El Espejo y la Ausencia
Se acercó al espejo del baño, con el corazón latiendo desbocado en su pecho. Allí, donde debía estar su rostro, estaba la máscara: blanca, impasible, con esa sonrisa de media luna que no expresaba alegría, sino un vacío absoluto.
Sus propios ojos, ahora enmarcados por la fría porcelana, la miraban con una falta de reconocimiento que la heló hasta los huesos. "Isabel...", susurró. La palabra sonó extraña, ajena. Trató de convocar imágenes: su apartamento lleno de antigüedades, su risa peculiar, el olor a café de la mañana... Solo había vagos ecos, siluetas desdibujadas.
Un nombre. ¿Cuál era su apellido? ¿Su color favorito? ¿La melodía que la hacía llorar? La memoria se disolvía como humo. La máscara no solo había tomado su rostro; había succionado el relato que la hacía ser. Al día siguiente, la sonrisa enigmática de porcelana era el único rasgo de personalidad en su rostro. Se había convertido en un lienzo en blanco, la anónima portadora de una memoria ajena.
El Silencio de la Partida
En la fiesta de disfraces, la música seguía sonando y los amigos de Isabel se reían de las fotos de la noche anterior. Nadie la extrañaba con verdadera convicción.
"Qué raro que Isabel se fuera así. Sin despedirse", dijo alguien. "Quizás encontró a alguien," comentó otro. "No sé, con esa máscara estaba... misteriosa." Un tercero encogió los hombros: "Nunca había sido tan... olvidable".
Nadie notó la ironía de su comentario, ni la profunda verdad que encerraba. La máscara, la dueña anterior, había tomado la memoria de Isabel como pago, dejando solo el cascarón de su existencia.
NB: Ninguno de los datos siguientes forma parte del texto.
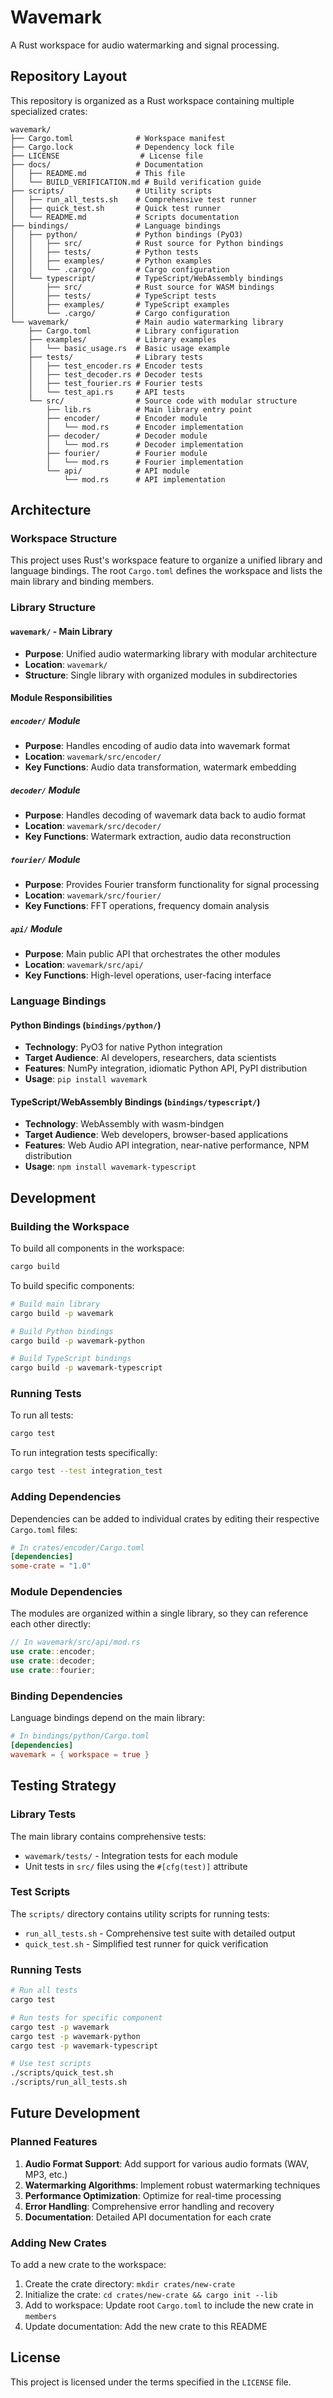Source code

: # Wavemark

A Rust workspace for audio watermarking and signal processing.

## Repository Layout

This repository is organized as a Rust workspace containing multiple specialized crates:

```
wavemark/
├── Cargo.toml              # Workspace manifest
├── Cargo.lock              # Dependency lock file
├── LICENSE                  # License file
├── docs/                   # Documentation
│   ├── README.md           # This file
│   └── BUILD_VERIFICATION.md # Build verification guide
├── scripts/                # Utility scripts
│   ├── run_all_tests.sh    # Comprehensive test runner
│   ├── quick_test.sh       # Quick test runner
│   └── README.md           # Scripts documentation
├── bindings/               # Language bindings
│   ├── python/             # Python bindings (PyO3)
│   │   ├── src/            # Rust source for Python bindings
│   │   ├── tests/          # Python tests
│   │   ├── examples/       # Python examples
│   │   └── .cargo/         # Cargo configuration
│   └── typescript/         # TypeScript/WebAssembly bindings
│       ├── src/            # Rust source for WASM bindings
│       ├── tests/          # TypeScript tests
│       ├── examples/       # TypeScript examples
│       └── .cargo/         # Cargo configuration
└── wavemark/               # Main audio watermarking library
    ├── Cargo.toml          # Library configuration
    ├── examples/           # Library examples
    │   └── basic_usage.rs  # Basic usage example
    ├── tests/              # Library tests
    │   ├── test_encoder.rs # Encoder tests
    │   ├── test_decoder.rs # Decoder tests
    │   ├── test_fourier.rs # Fourier tests
    │   └── test_api.rs     # API tests
    └── src/                # Source code with modular structure
        ├── lib.rs          # Main library entry point
        ├── encoder/        # Encoder module
        │   └── mod.rs      # Encoder implementation
        ├── decoder/        # Decoder module
        │   └── mod.rs      # Decoder implementation
        ├── fourier/        # Fourier module
        │   └── mod.rs      # Fourier implementation
        └── api/            # API module
            └── mod.rs      # API implementation
```

## Architecture

### Workspace Structure

This project uses Rust's workspace feature to organize a unified library and language bindings. The root `Cargo.toml` defines the workspace and lists the main library and binding members.

### Library Structure

#### `wavemark/` - Main Library
- **Purpose**: Unified audio watermarking library with modular architecture
- **Location**: `wavemark/`
- **Structure**: Single library with organized modules in subdirectories

#### Module Responsibilities

##### `encoder/` Module
- **Purpose**: Handles encoding of audio data into wavemark format
- **Location**: `wavemark/src/encoder/`
- **Key Functions**: Audio data transformation, watermark embedding

##### `decoder/` Module
- **Purpose**: Handles decoding of wavemark data back to audio format
- **Location**: `wavemark/src/decoder/`
- **Key Functions**: Watermark extraction, audio data reconstruction

##### `fourier/` Module
- **Purpose**: Provides Fourier transform functionality for signal processing
- **Location**: `wavemark/src/fourier/`
- **Key Functions**: FFT operations, frequency domain analysis

##### `api/` Module
- **Purpose**: Main public API that orchestrates the other modules
- **Location**: `wavemark/src/api/`
- **Key Functions**: High-level operations, user-facing interface

### Language Bindings

#### Python Bindings (`bindings/python/`)
- **Technology**: PyO3 for native Python integration
- **Target Audience**: AI developers, researchers, data scientists
- **Features**: NumPy integration, idiomatic Python API, PyPI distribution
- **Usage**: `pip install wavemark`

#### TypeScript/WebAssembly Bindings (`bindings/typescript/`)
- **Technology**: WebAssembly with wasm-bindgen
- **Target Audience**: Web developers, browser-based applications
- **Features**: Web Audio API integration, near-native performance, NPM distribution
- **Usage**: `npm install wavemark-typescript`

## Development

### Building the Workspace

To build all components in the workspace:

```bash
cargo build
```

To build specific components:

```bash
# Build main library
cargo build -p wavemark

# Build Python bindings
cargo build -p wavemark-python

# Build TypeScript bindings
cargo build -p wavemark-typescript
```

### Running Tests

To run all tests:

```bash
cargo test
```

To run integration tests specifically:

```bash
cargo test --test integration_test
```

### Adding Dependencies

Dependencies can be added to individual crates by editing their respective `Cargo.toml` files:

```toml
# In crates/encoder/Cargo.toml
[dependencies]
some-crate = "1.0"
```

### Module Dependencies

The modules are organized within a single library, so they can reference each other directly:

```rust
// In wavemark/src/api/mod.rs
use crate::encoder;
use crate::decoder;
use crate::fourier;
```

### Binding Dependencies

Language bindings depend on the main library:

```toml
# In bindings/python/Cargo.toml
[dependencies]
wavemark = { workspace = true }
```

## Testing Strategy

### Library Tests

The main library contains comprehensive tests:
- `wavemark/tests/` - Integration tests for each module
- Unit tests in `src/` files using the `#[cfg(test)]` attribute

### Test Scripts

The `scripts/` directory contains utility scripts for running tests:
- `run_all_tests.sh` - Comprehensive test suite with detailed output
- `quick_test.sh` - Simplified test runner for quick verification

### Running Tests

```bash
# Run all tests
cargo test

# Run tests for specific component
cargo test -p wavemark
cargo test -p wavemark-python
cargo test -p wavemark-typescript

# Use test scripts
./scripts/quick_test.sh
./scripts/run_all_tests.sh
```

## Future Development

### Planned Features

1. **Audio Format Support**: Add support for various audio formats (WAV, MP3, etc.)
2. **Watermarking Algorithms**: Implement robust watermarking techniques
3. **Performance Optimization**: Optimize for real-time processing
4. **Error Handling**: Comprehensive error handling and recovery
5. **Documentation**: Detailed API documentation for each crate

### Adding New Crates

To add a new crate to the workspace:

1. Create the crate directory: `mkdir crates/new-crate`
2. Initialize the crate: `cd crates/new-crate && cargo init --lib`
3. Add to workspace: Update root `Cargo.toml` to include the new crate in `members`
4. Update documentation: Add the new crate to this README

## License

This project is licensed under the terms specified in the `LICENSE` file.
Mientras tanto, en el lúgubre mercado de pulgas, el anciano vendedor sonreía con sus ojos hundidos. La máscara de porcelana, idéntica a la que había vendido, reposaba en el mismo puesto, esperando. Estaba limpia, blanca, y lista para albergar una nueva identidad. La memoria de Isabel ya no era suya, sino el nuevo aliento de esa vieja porcelana que buscaba perpetuarse a través de la colección eterna de almas olvidadas.
Que estas historias sirvan de preludio para un Halloween lleno de misterio, diversión y, por supuesto, un buen susto. ¡Cuidado con lo que buscas en la oscuridad!